During the election run up, Labour leaders spelt out a range of policies on energy. Michael Meacher, then shadow spokesman on Environmental Protection told the SERA Conference(see Renew 106) that Labour will soon launch our proposals for a nationwide, self-financing, home energy efficiency scheme:
'Eight million households in the UK suffer fuel poverty, and as many as three quarters of a million elderly people are at risk of hypothermia. Improving domestic energy efficiency will improve the building stock and provide a permanent solution to fuel poverty. It will benefit the environment through reduced emissions. It will create many jobs in the insulation industry, and it will cut bills on hypothermia and cold-related illnesses, which cost the NHS £1 billion a year.'
He added Action on energy efficiency must of course be combined with action on renewable energy sources. We must increase our use of renewable energy. We cannot continue to use fossil fuels at the current level indefinitely. Nuclear power has been proved not to be answer to our fuel needs, and its contribution to our energy needs will continue to decline under a Labour Government.

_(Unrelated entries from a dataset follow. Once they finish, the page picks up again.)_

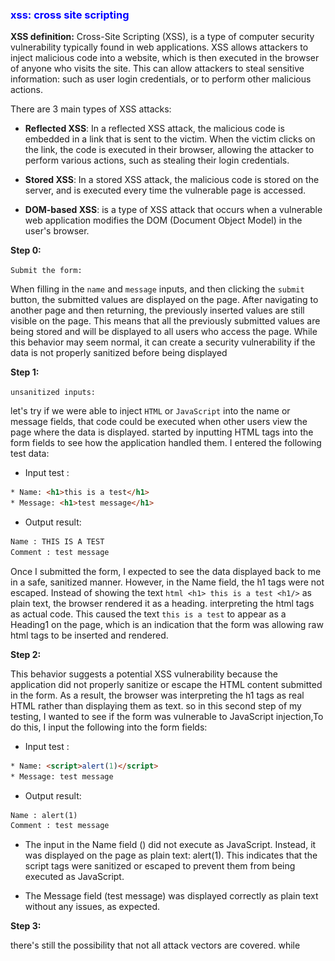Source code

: ### <span style="color:blue">xss: cross site scripting</span>


**XSS definition:**
Cross-Site Scripting (XSS), is a type of computer security vulnerability typically found in web applications.
XSS allows attackers to inject malicious code into a website, which is then executed in the browser of anyone who visits the site. This can allow attackers to steal sensitive information: such as user login credentials, or to perform other malicious actions.

There are 3 main types of XSS attacks:

* **Reflected XSS**: In a reflected XSS attack, the malicious code is embedded in a link that is sent to the victim. When the victim clicks on the link, the code is executed in their browser, allowing the attacker to perform various actions, such as stealing their login credentials.

* **Stored XSS**: In a stored XSS attack, the malicious code is stored on the server, and is executed every time the vulnerable page is accessed.

* **DOM-based XSS**: is a type of XSS attack that occurs when a vulnerable web application modifies the DOM (Document Object Model) in the user's browser.

**Step 0:** 

`Submit the form:`

When filling in the `name` and `message` inputs, and then clicking the `submit` button, the submitted values are displayed on the page. After navigating to another page and then returning, the previously inserted values are still visible on the page. This means that all the previously submitted values are being stored and will be displayed to all users who access the page.
While this behavior may seem normal, it can create a security vulnerability if the data is not properly sanitized before being displayed


**Step 1:** 

`unsanitized inputs:`

let's try if we were able to inject `HTML` or `JavaScript` into the name or message fields, that code could be executed when other users view the page where the data is displayed. 
started by inputting HTML tags into the form fields to see how the application handled them. I entered the following test data:

- Input test : 
```html
* Name: <h1>this is a test</h1>
* Message: <h1>test message</h1>
```

- Output result: 
```html
Name : THIS IS A TEST
Comment : test message
```

Once I submitted the form, I expected to see the data displayed back to me in a safe, sanitized manner. However, in the Name field, the h1 tags were not escaped. Instead of showing the text ```html <h1> this is a test <h1/>``` as plain text, the browser rendered it as a heading. 
interpreting the html tags as actual code. This caused the text `this is a test` to appear as a Heading1 on the page,
which is an indication that the form was allowing raw html tags to be inserted and rendered.
 
**Step 2:**

This behavior suggests a potential XSS vulnerability because the application did not properly sanitize or escape the HTML content submitted in the form. As a result, the browser was interpreting the h1 tags as real HTML rather than displaying them as text.
so in this second step of my testing, I wanted to see if the form was vulnerable to JavaScript injection,To do this, I input the following into the form fields:

- Input test : 

```html
* Name: <script>alert(1)</script>
* Message: test message 
```

- Output result: 
```html 
Name : alert(1)
Comment : test message 
```

- The input in the Name field (<script>alert(1)</script>) did not execute as JavaScript. Instead, it was displayed on the page as plain text: alert(1). This indicates that the script tags were sanitized or escaped to prevent them from being executed as JavaScript.

- The Message field (test message) was displayed correctly as plain text without any issues, as expected.

**Step 3:**

there's still the possibility that not all attack vectors are covered.
while <script> tags might be sanitized [partial protections, blocking only <script>], other methods of injecting JavaScript like event handler attributes, onerror, onload... , may still work if not properly sanitized and they can be used to execute JavaScript when an event is triggered.
I continue testing with more advanced injection techniques, like: 
- Event handler injections `<img src="x" onerror="alert(1)">`
- JavaScript via URL `<a href="javascript:alert(1)">Click here</a> or <a href="" onclick="alert('smthg')">link</a>`

- Input test : 
```html
* Name: <a href="" onclick="alert('smthg')">link</a>
* Message: smthg
```

- Output result: 

![](images/addLink.png)
![](images/alertLink.png)

this injected code is not sanitized or escaped, the <a> tag is rendered directly into the page. When the user clicks the link, it triggers the onclick attribute and executes the alert('smthg') script.


**last step**

When inputting the word `script` directly into the `name` and `message` field without additional tags, it is detected as potentially dangerous. As a result, the XSS flag appears, 

- Input test : 
```html
* Name: Script 
* Message: Script 
```

- Output result: 
```html 
THE FLAG IS : 0FBB54BBF7D099713CA4BE297E1BC7DA0173D8B3C21C1811B916A3A86652724E
```


**Conclusion**


Despite various attempts to demonstrate the vulnerability, the flag only appears when certain conditions are met—such as directly injecting `script` into specific fields like "name" or "message" or simply using the `<` character in the name input. These observations highlight that while some filtering methods are in place, they don’t fully prevent XSS vulnerabilities. it illustrates the importance of robust and comprehensive filtering to guard against potential XSS attacks.


**How to prevent**

To prevent XSS attacks, it is important to:

1- Verify Output Escaping: Ensure that all user input is escaped properly in all contexts (e.g., text, links, images) to prevent any HTML or JavaScript from executing. This includes handling attributes like onclick, onload, or onerror.

2- Use Libraries/Tools: Consider using specialized libraries client-side sanitization or server-side libraries to remove potentially dangerous content. or using modern frameworks that have built-in protections against XSS by default. 

3- HTML Encode Output: When displaying data from user inputs, encode it so that it renders as text rather than HTML or JavaScript. For example, convert < to &lt; and > to &gt;.


**Resources**

- https://github.com/swisskyrepo/PayloadsAllTheThings/blob/master/XSS%20Injection/README.md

We aim to generate 10% of Britains electricity needs through renewable sources by 2010, and 20% by 2025.
If renewable sources of energy are to be expanded sufficiently to meet these ambitious targets, all forms will need to be rapidly developed. At present, Britain has 40% of Europes potential wind power but uses less than 1% of it, so there is considerable scope here. We must also look carefully at the future of solar power, combined heat and power schemes and other renewable sources.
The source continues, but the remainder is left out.